Harley E. Flack, Ph.D. '71, became the fourth president of Wright State University in 1994. He has held positions in academic administration at Rowan College of New Jersey, SUNY/Old Westbury and Howard University. A past president of the National Society of Allied Health, Flack served as founding editor of its journal. He is a former Middle States Association evaluator, and also serves as a consultant in the area of strategic planning. An accomplished musician and composer, Flack has created more than 25 works for piano and voice.
Martha Herr, M.F.A. '83 & B.F.A. '77, is a singer of international reputation who specializes in contemporary music. She has participated in concerts, operas and recordings in the United States, Brazil and Europe as a soloist and member of several chamber ensembles. A resident of Brazil, she is a professor of voice at the University of Sao Paulo, where she developed the curriculum and program requirements for the bachelor's degree in voice. In 1990, she earned the Sao Paulo Critics' Association's Singer of the Year award.
The Walter P. Cooke Award
Awarded in recognition of notable and meritorious contributions to UB by a non-alumnus.

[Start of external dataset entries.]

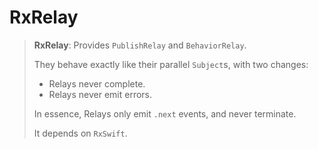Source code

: # RxRelay

>  **RxRelay**: Provides `PublishRelay` and `BehaviorRelay`.
>
> They behave exactly like their parallel `Subject`s, with two changes:
>
> * Relays never complete.
> * Relays never emit errors.
>
> In essence, Relays only emit `.next` events, and never terminate.
>
> It depends on `RxSwift`.

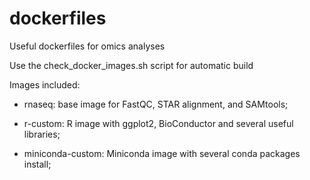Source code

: # dockerfiles
Useful dockerfiles for omics analyses

Use the check_docker_images.sh script for automatic build

Images included:

- rnaseq: base image for FastQC, STAR alignment, and SAMtools;

- r-custom: R image with ggplot2, BioConductor and several useful libraries;

- miniconda-custom: Miniconda image with several conda packages install;
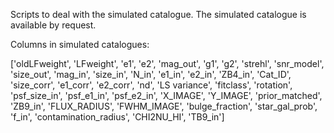 Scripts to deal with the simulated catalogue. The simulated catalogue is available by request.

Columns in simulated catalogues:

['oldLFweight', 'LFweight', 'e1', 'e2', 'mag_out', 'g1', 'g2', 'strehl',
       'snr_model', 'size_out', 'mag_in', 'size_in', 'N_in', 'e1_in', 'e2_in',
       'ZB4_in', 'Cat_ID', 'size_corr', 'e1_corr', 'e2_corr', 'nd',
       'LS variance', 'fitclass', 'rotation', 'psf_size_in', 'psf_e1_in',
       'psf_e2_in', 'X_IMAGE', 'Y_IMAGE', 'prior_matched', 'ZB9_in',
       'FLUX_RADIUS', 'FWHM_IMAGE', 'bulge_fraction', 'star_gal_prob', 'f_in',
       'contamination_radius', 'CHI2NU_HI', 'TB9_in']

George C. Lee has just retired as dean of the UB School of Engineering and Applied Sciences and continues as director of the National Center for Earthquake Engineering Research headquartered at UB. A distinguished and dedicated 34-year member of the UB faculty, Lee has consistently guided the growth of the School of Engineering and Applied Sciences toward its current highly regarded position in the world research community. Instrumental in developing partnerships between UB and the industrial community, including the formation of the Calspan-UB Research Center and the Strategic Partnership for Industrial Resurgence project, Lee also initiated the Engineering Career Institute for undergraduate engineering students. In addition, he has played a significant role in establishing the Buffalo-area Engineering Awareness for Minorities (BEAM) program.
Clifford C. Furnas Memorial Award
Awarded to a graduate of the School of Engineering and Applied Sciences or the Faculty of Natural Sciences and Mathematics who has distinguished himself or herself in the field of science.
Thomas F. Mich, Ph.D. '67, is vice president of chemical development at the Parke-Davis Pharmaceutical Research Division of the Warner-Lambert Company. He is one of the most prominent and successful graduates of the Department of Chemistry through his work in chemical research in the synthesis of natural products, the preparation of unique strained systems and the study of new chemical reactions. The holder of 30 patents in the area of synthesis of a variety of bacterial agents, including penicillins, cephalosporins and monobactams, Mich plays an essential role in commercializing the research efforts of a large group of Parke-Davis research chemists.
The George W. Thorn Award
Awarded to a UB graduate under the age of 40 for outstanding contributions to his or her career field or academic area.
Robert J. Full, Ph.D. '84, M.S. '82 & B.A. '79, heads the Poly-PEDAL Laboratory at the University of California/Berkeley and is the developer of the general model for terrestrial locomotion. His work has provided much of the biological inspiration for the design of robots. The recipient of a Presidential Young Investigator Award from the National Science Foundation, Full is a consultant to the Office of Naval Research.